The final thing you might want to do is make use of a “Scraper” to automatically populate the images and metadata for the games you load into Emulation Station. This can be done in one of two ways: firstly, by plugging in a USB network adapter to the PlayStation Classic via some means, you can get Emulation Station to do all the hard work for you, though this is probably the slowest way of doing it. Alternatively, you can do it on your computer using a piece of software such as Skraper. Run Skraper, point it at your “roms” folder on the USB drive and leave it to it — though note the Screen Scraper database Skraper pulls from only allows 20,000 requests per day, so if you have a lot of ROMs you may not be able to do them all in one go. Again, this takes quite some time, so leave it running overnight.
Once you’re all done, you have a fully functional (and easily portable) “retro box” you can play pretty much anything up to the PlayStation on. Some people claim to have got Dreamcast emulation working effectively on the PlayStation Classic, but I would take this with a pinch of salt. Likewise, notoriously difficult to emulate systems such as the Sega Saturn and Atari Jaguar are best avoided — as are home computers or consoles with keypads such as the Intellivision, Colecovision and Atari 5200, unless you plan on plugging in a USB keyboard as well. But all the “big names” in consoles and handhelds work just fine, whether it’s Atari 2600 or Neo Geo. (Though in the latter case, note that Neo Geo ROMs are notoriously temperamental, so don’t be surprised if a significant number of games simply refuse to work at all.)

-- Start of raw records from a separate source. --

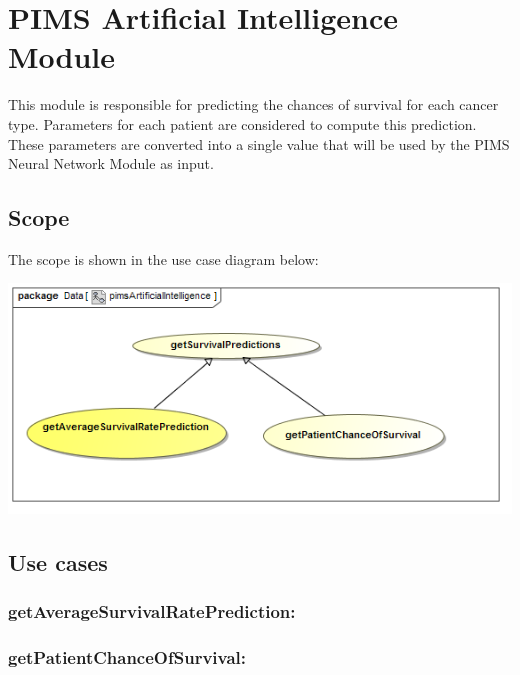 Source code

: \section{PIMS Artificial Intelligence Module}
This module is responsible for predicting the chances of survival for each cancer type. Parameters for each patient are considered to compute this prediction. These parameters are converted into a single value that will be used by the PIMS Neural Network Module as input. \par 

\subsection{Scope}
The scope is shown in the use case diagram below: \par
\includegraphics[width=0.75\linewidth]{./Graphics/pimsAI/pimsArtificialIntelligence}

\subsection{Use cases}
	\subsubsection{getAverageSurvivalRatePrediction:} 
	\subsubsection{getPatientChanceOfSurvival:} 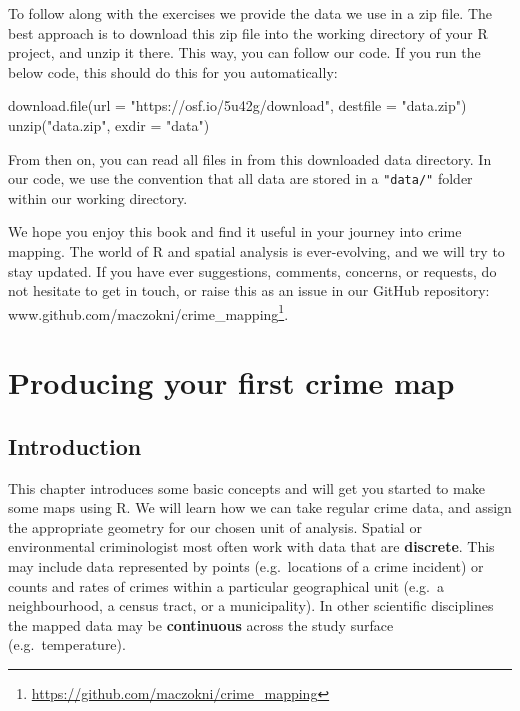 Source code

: \documentclass[
  krantz2]{krantz}
\makeatletter
\newenvironment{Shaded}{\begin{snugshade}}{\end{snugshade}}
\newcommand{\AttributeTok}[1]{\textcolor[rgb]{0.61,0.61,0.61}{#1}}
\newcommand{\FunctionTok}[1]{\textcolor[rgb]{0,0,0}{#1}}
\newcommand{\NormalTok}[1]{#1}
\newcommand{\StringTok}[1]{\textcolor[rgb]{0.5,0.5,0.5}{#1}}
\renewcommand{\href}[2]{#2\footnote{\url{#1}}}
\newenvironment{kframe}{%
\medskip{}
\setlength{\fboxsep}{.8em}
 \def\at@end@of@kframe{}%
 \ifinner\ifhmode%
  \def\at@end@of@kframe{\end{minipage}}%
  \begin{minipage}{\columnwidth}%
 \fi\fi%
 \def\FrameCommand##1{\hskip\@totalleftmargin \hskip-\fboxsep
 \colorbox{shadecolor}{##1}\hskip-\fboxsep
     \hskip-\linewidth \hskip-\@totalleftmargin \hskip\columnwidth}%
 \MakeFramed {\advance\hsize-\width
   \@totalleftmargin\z@ \linewidth\hsize
   \@setminipage}}%
 {\par\unskip\endMakeFramed%
 \at@end@of@kframe}
\renewenvironment{Shaded}{\begin{kframe}}{\end{kframe}}
\makeatother
\begin{document}
To follow along with the exercises we provide the data we use in a zip file. The best approach is to download this zip file into the working directory of your R project, and unzip it there. This way, you can follow our code. If you run the below code, this should do this for you automatically:

\begin{Shaded}
\begin{Highlighting}[]
\FunctionTok{download.file}\NormalTok{(}\AttributeTok{url =} \StringTok{"https://osf.io/5u42g/download"}\NormalTok{, }
              \AttributeTok{destfile =} \StringTok{"data.zip"}\NormalTok{)}
\FunctionTok{unzip}\NormalTok{(}\StringTok{"data.zip"}\NormalTok{, }\AttributeTok{exdir =} \StringTok{"data"}\NormalTok{)}
\end{Highlighting}
\end{Shaded}

From then on, you can read all files in from this downloaded data directory. In our code, we use the convention that all data are stored in a \texttt{"data/"} folder within our working directory.

We hope you enjoy this book and find it useful in your journey into crime mapping. The world of R and spatial analysis is ever-evolving, and we will try to stay updated. If you have ever suggestions, comments, concerns, or requests, do not hesitate to get in touch, or raise this as an issue in our GitHub repository: \href{https://github.com/maczokni/crime_mapping}{www.github.com/maczokni/crime\_mapping}.

\mainmatter

\hypertarget{producing-your-first-crime-map}{%
\chapter{Producing your first crime map}\label{producing-your-first-crime-map}}

\hypertarget{introduction}{%
\section{Introduction}\label{introduction}}

This chapter introduces some basic concepts and will get you started to make some maps using R. We will learn how we can take regular crime data, and assign the appropriate geometry for our chosen unit of analysis. Spatial or environmental criminologist most often work with data that are \textbf{discrete}. This may include data represented by points (e.g.~locations of a crime incident) or counts and rates of crimes within a particular geographical unit (e.g.~a neighbourhood, a census tract, or a municipality). In other scientific disciplines the mapped data may be \textbf{continuous} across the study surface (e.g.~temperature).
\end{document}
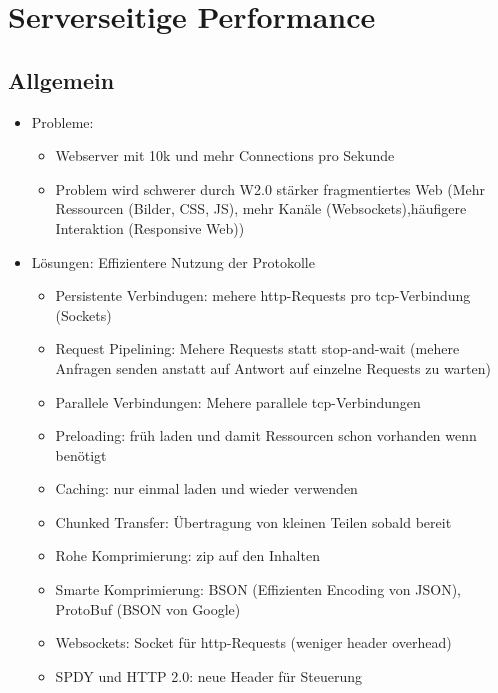 \documentclass{article} %
\begin{document}
\section{Serverseitige Performance}
	\subsection{Allgemein}
	\begin{itemize}
		\item Probleme:
		\begin{itemize}
			\item Webserver mit 10k und mehr Connections pro Sekunde
			\item Problem wird schwerer durch W2.0 stärker fragmentiertes Web (Mehr Ressourcen (Bilder, CSS, JS), mehr Kanäle (Websockets),häufigere Interaktion (Responsive Web))
		\end{itemize}
		\item Lösungen: Effizientere Nutzung der Protokolle
		\begin{itemize}
			\item Persistente Verbindugen: mehere http-Requests pro tcp-Verbindung (Sockets)
			\item Request Pipelining: Mehere Requests statt stop-and-wait (mehere Anfragen senden anstatt auf Antwort auf einzelne Requests zu warten)
			\item Parallele Verbindungen: Mehere parallele tcp-Verbindungen
			\item Preloading: früh laden und damit Ressourcen schon vorhanden wenn benötigt
			\item Caching: nur einmal laden und wieder verwenden
			\item Chunked Transfer: Übertragung von kleinen Teilen sobald bereit
			\item Rohe Komprimierung: zip auf den Inhalten
			\item Smarte Komprimierung: BSON (Effizienten Encoding von JSON), ProtoBuf (BSON von Google)
			\item Websockets: Socket für http-Requests (weniger header overhead)
			\item SPDY und HTTP 2.0: neue Header für Steuerung
		\end{itemize}
	\end{itemize}
\end{document}
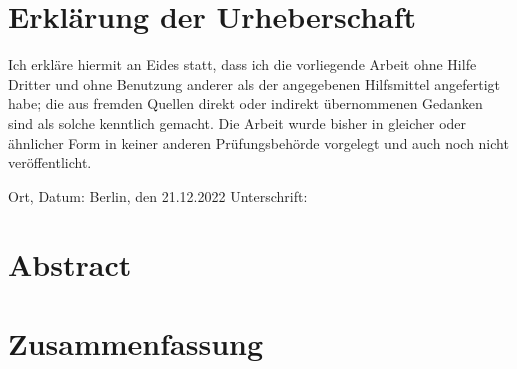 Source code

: \chapter*{Erkl{\"a}rung der Urheberschaft}
Ich erkläre hiermit an Eides statt, dass ich die vorliegende Arbeit ohne Hilfe Dritter und ohne Benutzung anderer als der angegebenen Hilfsmittel angefertigt habe; die aus fremden Quellen direkt oder indirekt übernommenen Gedanken sind als solche kenntlich gemacht. Die Arbeit wurde bisher in gleicher oder ähnlicher Form in keiner anderen Prüfungsbehörde vorgelegt und auch noch nicht veröffentlicht.


\vspace{4cm}

Ort, Datum:\hspace{0.25cm} Berlin, den 21.12.2022 \hfill Unterschrift: \hspace{1cm}

\newpage
\chapter*{Abstract}

\newpage
\chapter*{Zusammenfassung}

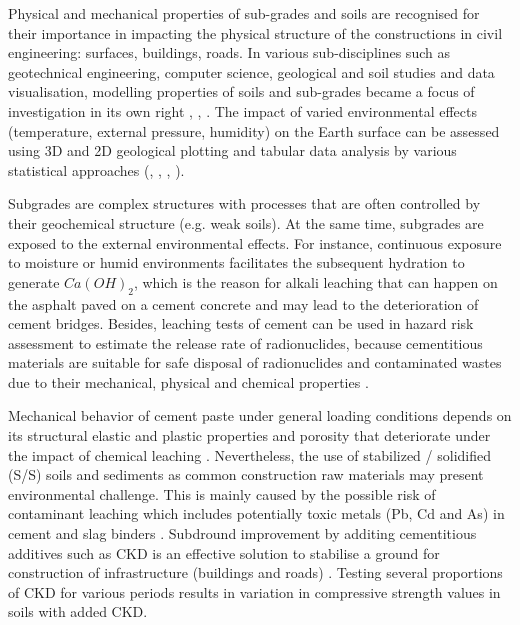 \documentclass[a4paper,fleqn]{cas-dc}
\begin{document}
Physical and mechanical properties of sub-grades and soils are recognised for their importance in impacting the physical structure of the constructions in civil engineering: surfaces, buildings, roads. In various sub-disciplines such as geotechnical engineering, computer science, geological and soil studies and data visualisation, modelling properties of soils and sub-grades became a focus of investigation in its own right  \cite{Lindh2004}, \cite{LI2017459}, \cite{Lemenkova202107}. The impact of varied environmental effects (temperature, external pressure, humidity) on the Earth surface can be assessed using 3D and 2D geological plotting and tabular data analysis by various statistical approaches (\cite{Lindh1999}, \cite{NOSJEAN202031}, \cite{Lemenkova202103}, \cite{ZAHRAN202094}). 

Subgrades are complex structures with processes that are often controlled by their geochemical structure (e.g. weak soils). At the same time, subgrades are exposed to the external environmental effects. For instance, continuous exposure to moisture or humid environments facilitates the subsequent hydration to generate $Ca(OH)_2$, which is the reason for alkali leaching that can happen on the asphalt paved on a cement concrete \citep{SUN2021123255} and may lead to the deterioration of cement bridges. Besides, leaching tests of cement can be used in hazard risk assessment to estimate the release rate of radionuclides, because cementitious materials are suitable for safe disposal of radionuclides and contaminated wastes due to their mechanical, physical and chemical properties \citep{SAMI2021106357}. 

Mechanical behavior of cement paste  under general loading conditions depends on its structural elastic and plastic properties and porosity that deteriorate under the impact of chemical leaching \citep{SHEN2020103571}. Nevertheless, the use of stabilized / solidified (S/S) soils and sediments as common construction raw materials may present environmental challenge. This is mainly caused by the possible risk of contaminant leaching which  includes potentially toxic metals (Pb, Cd and As) in cement and slag binders \citep{ZHANG2021128926}. Subdround improvement by additing cementitious additives such as CKD is an effective solution to stabilise a ground for construction of  infrastructure (buildings and roads) \cite{RIMAL2019e00223}. Testing several proportions of CKD for various periods results in variation in  compressive strength values in soils with added CKD. 
\end{document}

It was a bit of initial effort to get Project Eris up and running and populate it with games, but that effort was very much worth it. The fact I now have a box full of great games that can easily be moved from room to room as required (or even taken to a friend’s house — that is if we’re ever allowed to go outside ever again) is a wonderful thing. And while the PlayStation Classic’s emulation performance will never be up to that of a dedicated FPGA solution such as a MiSTer, it definitely does a perfectly acceptable job for the vast majority of things you’d care to throw at it.
While, as previously noted, modding a system like this is not something I’d normally encourage, the PlayStation Classic is an ideal candidate given its comparatively weak lineup of included games, and its potential to do so much more than what it offers straight out of the box. If you’ve been considering doing something like putting together a RetroPie setup for your retro gaming, a Project Eris-equipped PlayStation Classic does the job just as well, and may even work out a bit cheaper, depending on if you can still find any of those super-cheap units that were out there a while back.
Me? I’m just happy I get to play Final Fantasy V in bed — as well as a convenient means of reliving a bunch of very fond teenage memories from a variety of console platforms!